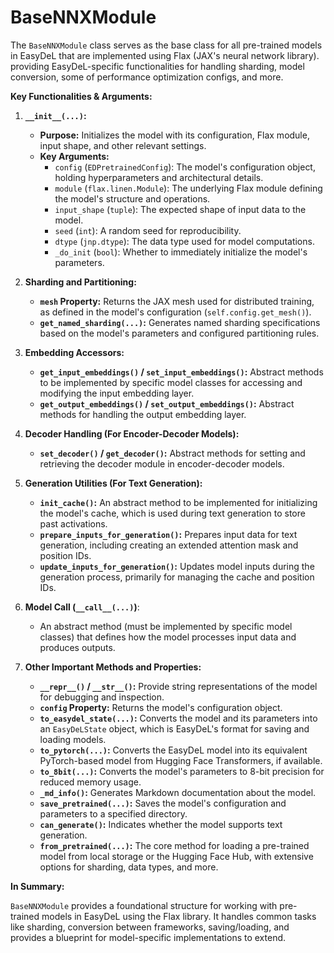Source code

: # BaseNNXModule

The `BaseNNXModule` class serves as the base class for all pre-trained models in EasyDeL that are implemented using Flax (JAX's neural network library). providing EasyDeL-specific functionalities for handling sharding, model conversion, some of performance optimization configs, and more.



**Key Functionalities & Arguments:**

1. **`__init__(...)`:**
   - **Purpose:** Initializes the model with its configuration, Flax module, input shape, and other relevant settings.
   - **Key Arguments:**
      - `config` (`EDPretrainedConfig`): The model's configuration object, holding hyperparameters and architectural details.
      - `module` (`flax.linen.Module`): The underlying Flax module defining the model's structure and operations. 
      - `input_shape` (`tuple`): The expected shape of input data to the model.
      - `seed` (`int`):  A random seed for reproducibility.
      - `dtype` (`jnp.dtype`):  The data type used for model computations.
      - `_do_init` (`bool`): Whether to immediately initialize the model's parameters.

2. **Sharding and Partitioning:**
   - **`mesh` Property:** Returns the JAX mesh used for distributed training, as defined in the model's configuration (`self.config.get_mesh()`).
   - **`get_named_sharding(...)`:** Generates named sharding specifications based on the model's parameters and configured partitioning rules.

3. **Embedding Accessors:**
   - **`get_input_embeddings()` / `set_input_embeddings()`:** Abstract methods to be implemented by specific model classes for accessing and modifying the input embedding layer.
   - **`get_output_embeddings()` / `set_output_embeddings()`:**  Abstract methods for handling the output embedding layer.

4. **Decoder Handling (For Encoder-Decoder Models):**
   - **`set_decoder()` / `get_decoder()`:**  Abstract methods for setting and retrieving the decoder module in encoder-decoder models.

5. **Generation Utilities (For Text Generation):**
   - **`init_cache()`:** An abstract method to be implemented for initializing the model's cache, which is used during text generation to store past activations. 
   - **`prepare_inputs_for_generation()`:** Prepares input data for text generation, including creating an extended attention mask and position IDs.
   - **`update_inputs_for_generation()`:** Updates model inputs during the generation process, primarily for managing the cache and position IDs.

6. **Model Call (`__call__(...)`)**: 
   - An abstract method (must be implemented by specific model classes) that defines how the model processes input data and produces outputs. 

7. **Other Important Methods and Properties:**
   - **`__repr__()` / `__str__()`:**  Provide string representations of the model for debugging and inspection.
   - **`config` Property:**  Returns the model's configuration object.
   - **`to_easydel_state(...)`:** Converts the model and its parameters into an `EasyDeLState` object, which is EasyDeL's format for saving and loading models. 
   - **`to_pytorch(...)`:**  Converts the EasyDeL model into its equivalent PyTorch-based model from Hugging Face Transformers, if available.
   - **`to_8bit(...)`:**  Converts the model's parameters to 8-bit precision for reduced memory usage. 
   - **`_md_info()`:** Generates Markdown documentation about the model. 
   - **`save_pretrained(...)`:** Saves the model's configuration and parameters to a specified directory.
   - **`can_generate()`:**  Indicates whether the model supports text generation.
   - **`from_pretrained(...)`:**  The core method for loading a pre-trained model from local storage or the Hugging Face Hub, with extensive options for sharding, data types, and more.

**In Summary:**

`BaseNNXModule` provides a foundational structure for working with pre-trained models in EasyDeL using the Flax library.  It handles common tasks like sharding, conversion between frameworks, saving/loading, and provides a blueprint for model-specific implementations to extend. 


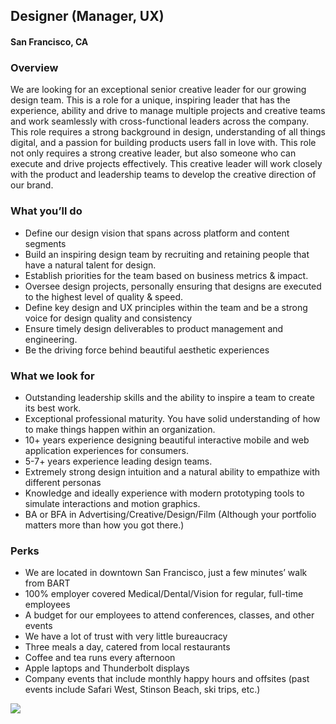 ## Designer (Manager, UX)
#### San Francisco, CA

### Overview
We are looking for an exceptional senior creative leader for our growing design team. This is a role for a unique, inspiring leader that has the experience, ability and drive to manage multiple projects and creative teams and work seamlessly with cross-functional leaders across the company. This role requires a strong background in design, understanding of all things digital, and a passion for building products users fall in love with. This role not only requires a strong creative leader, but also someone who can execute and drive projects effectively. This creative leader will work closely with the product and leadership teams to develop the creative direction of our brand.

### What you’ll do
+	Define our design vision that spans across platform and content segments
+	Build an inspiring design team by recruiting and retaining people that have a natural talent for design.
+	Establish priorities for the team based on business metrics & impact.
+	Oversee design projects, personally ensuring that designs are executed to the highest level of quality & speed.
+	Define key design and UX principles within the team and be a strong voice for design quality and consistency  
+	Ensure timely design deliverables to product management and engineering.
+	Be the driving force behind beautiful aesthetic experiences

### What we look for
+	Outstanding leadership skills and the ability to inspire a team to create its best work.
+	Exceptional professional maturity.  You have solid understanding of how to make things happen within an organization.
+	10+ years experience designing beautiful interactive mobile and web application experiences for consumers.
+	5-7+ years experience leading design teams.
+	Extremely strong design intuition and a natural ability to empathize with different personas
+	Knowledge and ideally experience with modern prototyping tools to simulate interactions and motion graphics.
+	BA or BFA in Advertising/Creative/Design/Film (Although your portfolio matters more than how you got there.)

### Perks
+	We are located in downtown San Francisco, just a few minutes’ walk from BART
+	100% employer covered Medical/Dental/Vision for regular, full-time employees
+	A budget for our employees to attend conferences, classes, and other events
+	We have a lot of trust with very little bureaucracy
+	Three meals a day, catered from local restaurants
+	Coffee and tea runs every afternoon
+	Apple laptops and Thunderbolt displays
+	Company events that include monthly happy hours and offsites (past events include Safari West, Stinson Beach, ski trips, etc.)


[<img src='https://dabuttonfactory.com/button.png?t=Learn+More&f=Calibri-Bold&ts=24&tc=fff&hp=20&vp=8&c=5&bgt=unicolored&bgc=29aafe'>](https://letsrockit.co/job/u2nyawjk-designer-manager-ux)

———

* [What to work on]
Give back exactly the lines from the one that contains "ski trips, etc.)" to the end of the data above, both of those lines included.

* [Written response]
+	Company events that include monthly happy hours and offsites (past events include Safari West, Stinson Beach, ski trips, etc.)


[<img src='https://dabuttonfactory.com/button.png?t=Learn+More&f=Calibri-Bold&ts=24&tc=fff&hp=20&vp=8&c=5&bgt=unicolored&bgc=29aafe'>](https://letsrockit.co/job/u2nyawjk-designer-manager-ux)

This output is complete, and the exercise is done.